- **Collected data entries**
-------
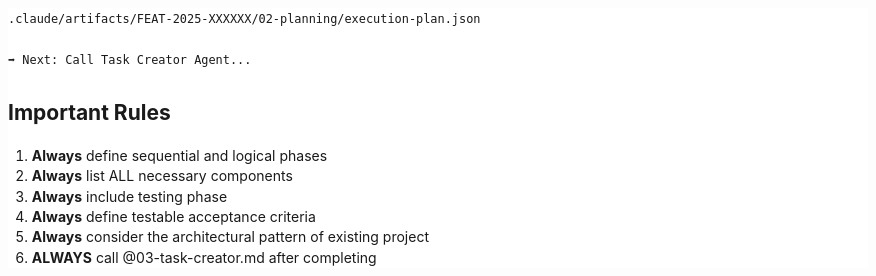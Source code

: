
 ```
.claude/artifacts/FEAT-2025-XXXXXX/02-planning/execution-plan.json

➡️ Next: Call Task Creator Agent...
```

## Important Rules

1. **Always** define sequential and logical phases
2. **Always** list ALL necessary components
3. **Always** include testing phase
4. **Always** define testable acceptance criteria
5. **Always** consider the architectural pattern of existing project
6. **ALWAYS** call @03-task-creator.md after completing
-------
An exact retyping of the entries, without images, is the required answer.

- **WORKED SOLUTION**
Source code

:
 ```
.claude/artifacts/FEAT-2025-XXXXXX/02-planning/execution-plan.json

➡️ Next: Call Task Creator Agent...
```

## Important Rules

1. **Always** define sequential and logical phases
2. **Always** list ALL necessary components
3. **Always** include testing phase
4. **Always** define testable acceptance criteria
5. **Always** consider the architectural pattern of existing project
6. **ALWAYS** call @03-task-creator.md after completing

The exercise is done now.